Study material:

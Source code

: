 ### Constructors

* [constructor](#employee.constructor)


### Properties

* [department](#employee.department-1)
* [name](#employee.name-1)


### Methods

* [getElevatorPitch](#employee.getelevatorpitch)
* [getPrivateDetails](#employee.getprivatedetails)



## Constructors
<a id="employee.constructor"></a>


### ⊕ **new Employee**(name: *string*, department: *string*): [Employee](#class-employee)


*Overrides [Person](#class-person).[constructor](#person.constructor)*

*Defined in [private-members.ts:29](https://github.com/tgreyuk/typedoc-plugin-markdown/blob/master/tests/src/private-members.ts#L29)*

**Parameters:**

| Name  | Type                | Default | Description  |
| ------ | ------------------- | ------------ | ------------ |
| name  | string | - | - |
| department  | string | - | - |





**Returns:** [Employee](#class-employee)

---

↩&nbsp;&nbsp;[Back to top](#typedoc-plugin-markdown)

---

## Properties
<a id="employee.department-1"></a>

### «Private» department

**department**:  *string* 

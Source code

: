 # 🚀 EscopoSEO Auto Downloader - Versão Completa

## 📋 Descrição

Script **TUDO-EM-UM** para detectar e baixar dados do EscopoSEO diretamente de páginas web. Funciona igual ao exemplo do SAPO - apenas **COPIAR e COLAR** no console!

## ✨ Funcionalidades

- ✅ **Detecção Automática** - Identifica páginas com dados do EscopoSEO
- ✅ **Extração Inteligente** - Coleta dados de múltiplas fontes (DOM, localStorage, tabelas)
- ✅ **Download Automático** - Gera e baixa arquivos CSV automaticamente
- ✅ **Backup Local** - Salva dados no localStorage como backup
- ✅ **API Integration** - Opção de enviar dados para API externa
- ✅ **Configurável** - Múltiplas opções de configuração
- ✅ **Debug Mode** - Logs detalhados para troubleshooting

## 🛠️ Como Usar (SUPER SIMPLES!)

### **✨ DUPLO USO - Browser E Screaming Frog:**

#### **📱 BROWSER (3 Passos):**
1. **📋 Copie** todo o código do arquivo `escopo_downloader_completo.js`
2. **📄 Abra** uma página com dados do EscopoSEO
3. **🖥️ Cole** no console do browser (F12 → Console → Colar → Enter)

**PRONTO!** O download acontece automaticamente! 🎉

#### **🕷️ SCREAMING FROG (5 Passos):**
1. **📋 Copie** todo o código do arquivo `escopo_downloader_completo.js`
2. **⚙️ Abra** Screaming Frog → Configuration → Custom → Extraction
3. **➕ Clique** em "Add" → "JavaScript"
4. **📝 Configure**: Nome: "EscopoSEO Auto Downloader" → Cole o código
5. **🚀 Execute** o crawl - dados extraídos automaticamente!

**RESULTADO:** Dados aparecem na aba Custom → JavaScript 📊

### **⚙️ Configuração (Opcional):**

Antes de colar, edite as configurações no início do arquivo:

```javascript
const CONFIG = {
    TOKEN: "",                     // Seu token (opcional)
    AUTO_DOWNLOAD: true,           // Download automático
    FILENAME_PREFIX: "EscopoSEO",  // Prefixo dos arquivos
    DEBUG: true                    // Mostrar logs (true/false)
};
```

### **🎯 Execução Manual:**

Task:
Provide only the number of lines from the material above that include the word "páginas".

Problem solution:
2